[Saved data entries]

========

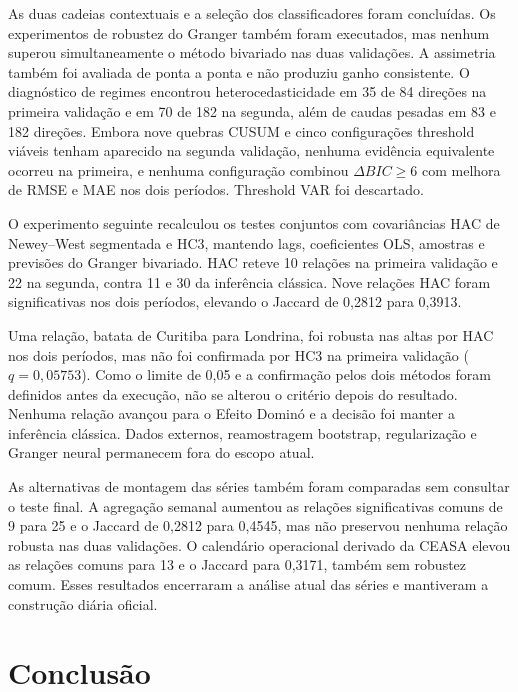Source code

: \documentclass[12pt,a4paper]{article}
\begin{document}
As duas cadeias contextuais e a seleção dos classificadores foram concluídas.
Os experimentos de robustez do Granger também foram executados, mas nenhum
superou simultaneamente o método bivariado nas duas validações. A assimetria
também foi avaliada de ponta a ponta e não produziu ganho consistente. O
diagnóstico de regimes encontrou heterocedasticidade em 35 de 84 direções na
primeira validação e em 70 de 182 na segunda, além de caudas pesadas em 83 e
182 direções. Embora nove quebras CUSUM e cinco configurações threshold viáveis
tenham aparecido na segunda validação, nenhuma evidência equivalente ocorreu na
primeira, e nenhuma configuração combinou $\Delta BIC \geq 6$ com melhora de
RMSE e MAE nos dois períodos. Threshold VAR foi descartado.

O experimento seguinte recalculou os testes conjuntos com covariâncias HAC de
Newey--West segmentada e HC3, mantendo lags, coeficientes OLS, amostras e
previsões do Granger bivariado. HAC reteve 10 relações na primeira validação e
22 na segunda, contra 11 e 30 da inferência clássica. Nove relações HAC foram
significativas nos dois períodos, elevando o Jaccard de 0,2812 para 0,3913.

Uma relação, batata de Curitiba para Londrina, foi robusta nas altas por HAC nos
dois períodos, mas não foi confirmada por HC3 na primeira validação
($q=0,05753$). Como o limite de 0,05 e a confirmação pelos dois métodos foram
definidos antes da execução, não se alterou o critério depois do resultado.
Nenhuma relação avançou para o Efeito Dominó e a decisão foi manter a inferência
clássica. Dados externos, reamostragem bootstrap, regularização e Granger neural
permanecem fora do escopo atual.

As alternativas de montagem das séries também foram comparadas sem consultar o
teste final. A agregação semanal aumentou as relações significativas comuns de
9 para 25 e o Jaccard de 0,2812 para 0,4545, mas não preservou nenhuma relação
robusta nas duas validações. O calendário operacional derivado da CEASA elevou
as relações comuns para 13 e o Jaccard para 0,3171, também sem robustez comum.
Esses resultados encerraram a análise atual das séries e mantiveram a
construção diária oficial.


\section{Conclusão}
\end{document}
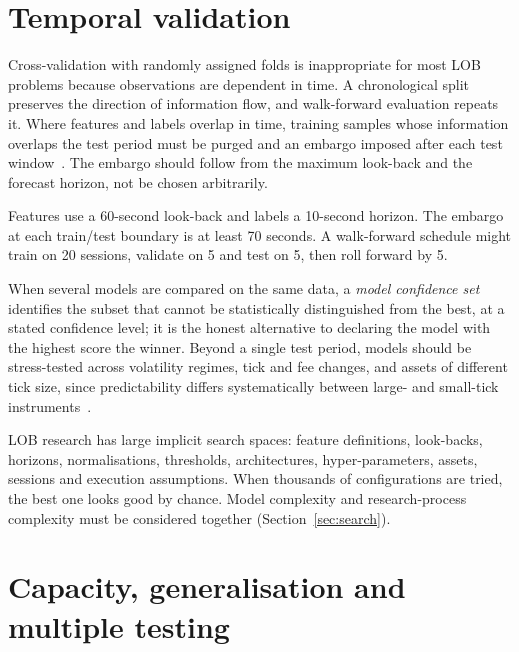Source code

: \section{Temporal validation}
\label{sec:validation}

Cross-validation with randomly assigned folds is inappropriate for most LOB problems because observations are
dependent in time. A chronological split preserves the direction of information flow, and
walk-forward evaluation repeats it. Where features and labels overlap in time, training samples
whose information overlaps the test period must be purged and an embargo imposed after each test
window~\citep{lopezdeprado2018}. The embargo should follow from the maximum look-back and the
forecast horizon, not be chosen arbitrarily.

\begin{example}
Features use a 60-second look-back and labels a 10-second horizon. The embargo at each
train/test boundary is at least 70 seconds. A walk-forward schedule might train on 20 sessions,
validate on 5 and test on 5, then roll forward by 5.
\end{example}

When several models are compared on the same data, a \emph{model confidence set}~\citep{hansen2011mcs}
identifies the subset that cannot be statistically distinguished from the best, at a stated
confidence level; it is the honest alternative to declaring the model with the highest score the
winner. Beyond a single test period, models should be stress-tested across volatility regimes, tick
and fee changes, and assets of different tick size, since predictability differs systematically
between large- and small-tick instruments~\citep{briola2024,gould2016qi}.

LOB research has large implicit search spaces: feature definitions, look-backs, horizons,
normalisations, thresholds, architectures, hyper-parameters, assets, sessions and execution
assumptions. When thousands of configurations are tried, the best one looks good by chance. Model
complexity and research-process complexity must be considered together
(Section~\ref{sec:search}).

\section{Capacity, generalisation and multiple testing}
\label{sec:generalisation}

========

TASK OBJECTIVE:
Go to the line above holding "dois períodos, mas", then copy exactly each line down to and including the one holding "confidence level; it", leaving pictures out.

ANSWER FOR THIS EXERCISE:
dois períodos, mas não foi confirmada por HC3 na primeira validação
($q=0,05753$). Como o limite de 0,05 e a confirmação pelos dois métodos foram
definidos antes da execução, não se alterou o critério depois do resultado.
Nenhuma relação avançou para o Efeito Dominó e a decisão foi manter a inferência
clássica. Dados externos, reamostragem bootstrap, regularização e Granger neural
permanecem fora do escopo atual.

As alternativas de montagem das séries também foram comparadas sem consultar o
teste final. A agregação semanal aumentou as relações significativas comuns de
9 para 25 e o Jaccard de 0,2812 para 0,4545, mas não preservou nenhuma relação
robusta nas duas validações. O calendário operacional derivado da CEASA elevou
as relações comuns para 13 e o Jaccard para 0,3171, também sem robustez comum.
Esses resultados encerraram a análise atual das séries e mantiveram a
construção diária oficial.


\section{Conclusão}
\end{document}
Source code

: \section{Temporal validation}
\label{sec:validation}

Cross-validation with randomly assigned folds is inappropriate for most LOB problems because observations are
dependent in time. A chronological split preserves the direction of information flow, and
walk-forward evaluation repeats it. Where features and labels overlap in time, training samples
whose information overlaps the test period must be purged and an embargo imposed after each test
window~\citep{lopezdeprado2018}. The embargo should follow from the maximum look-back and the
forecast horizon, not be chosen arbitrarily.

\begin{example}
Features use a 60-second look-back and labels a 10-second horizon. The embargo at each
train/test boundary is at least 70 seconds. A walk-forward schedule might train on 20 sessions,
validate on 5 and test on 5, then roll forward by 5.
\end{example}

When several models are compared on the same data, a \emph{model confidence set}~\citep{hansen2011mcs}
identifies the subset that cannot be statistically distinguished from the best, at a stated
confidence level; it is the honest alternative to declaring the model with the highest score the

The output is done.